Across oral tradition, print, search, social media, and now generative systems, the mechanism changes but the effect is similar. Each establishes conditions an idea has to meet to remain part of active knowledge. An idea may still exist somewhere and yet effectively disappear if it cannot be remembered, published, found, ranked, shared, or reconstructed.

That pattern is what I mean by a persistence filter.

A persistence filter is broader than storage. An idea can remain intact in an archive and still fall out of active knowledge if nobody can find it, understand it, connect it to a current problem, or recognize that it matters.

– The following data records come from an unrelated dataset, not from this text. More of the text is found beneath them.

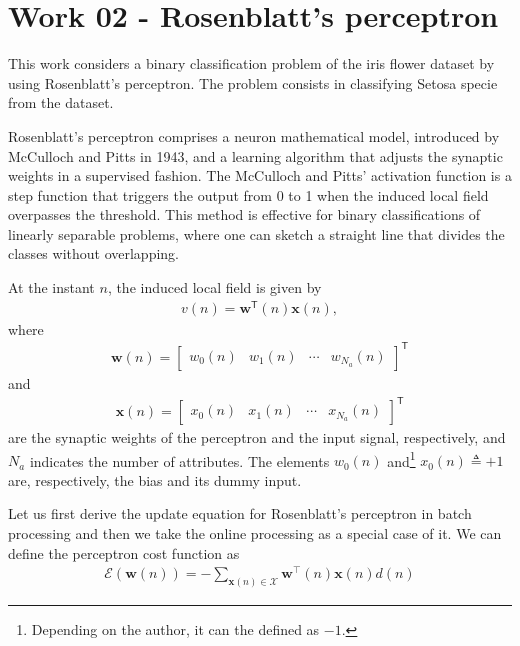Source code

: \documentclass[12pt,a4paper]{article}
\newcommand{\trans}{\mathsf{T}}
\begin{document}

\section{Work 02 - Rosenblatt's perceptron}

This work considers a binary classification problem of the iris flower dataset by using Rosenblatt's perceptron. The problem consists in classifying Setosa specie from the dataset.

Rosenblatt's perceptron comprises a neuron mathematical model, introduced by McCulloch and Pitts in 1943, and a learning algorithm that adjusts the synaptic weights in a supervised fashion. The McCulloch and Pitts' activation function is a step function that triggers the output from 0 to 1 when the induced local field overpasses the threshold. This method is effective for binary classifications of linearly separable problems, where one can sketch a straight line that divides the classes without overlapping.

At the instant \(n\), the induced local field is given by
\begin{align}
    v(n) = \mathbf{w}^\trans\left(n\right) \mathbf{x}\left(n\right),
    \label{eq:induced-local-field}
\end{align}
where
\begin{align}
    \mathbf{w}\left(n\right) = \begin{bmatrix}
        w_0(n) & w_1(n) & \cdots & w_{N_a}(n)
    \end{bmatrix}^\trans
\end{align}
and
\begin{align}
    \mathbf{x}\left(n\right) = \begin{bmatrix}
        x_0(n) & x_1(n) & \cdots & x_{N_a}(n)
    \end{bmatrix}^\trans
\end{align}
are the synaptic weights of the perceptron and the input signal, respectively, and \(N_a\) indicates the number of attributes. The elements \(w_0(n)\) and\footnote{Depending on the author, it can the defined as \(-1\).} \(x_0(n) \triangleq +1\) are, respectively, the bias and its dummy input.

Let us first derive the update equation for Rosenblatt's perceptron in batch processing and then we take the online processing as a special case of it. We can define the perceptron cost function as
\begin{align}
    \mathscr{E}\left( \mathbf{w} \left( n \right) \right) = - \sum_{\mathbf{x}(n) \in \mathscr{X}} \mathbf{w}^\top(n) \mathbf{x}(n) d(n)
\end{align}
\end{document}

Persistence depends on continued availability, but also on whether an idea can still move through the systems people use to learn and decide.

Those systems impose different requirements. Oral traditions depended on memory and retelling. Print added publication, preservation, and distribution, along with institutions that decided what was worth reading. Search made indexing and ranking central to whether an idea would be encountered. Social platforms intensified the importance of immediate recognition and response. Each layer carries forward some of what came before while adding new conditions of its own.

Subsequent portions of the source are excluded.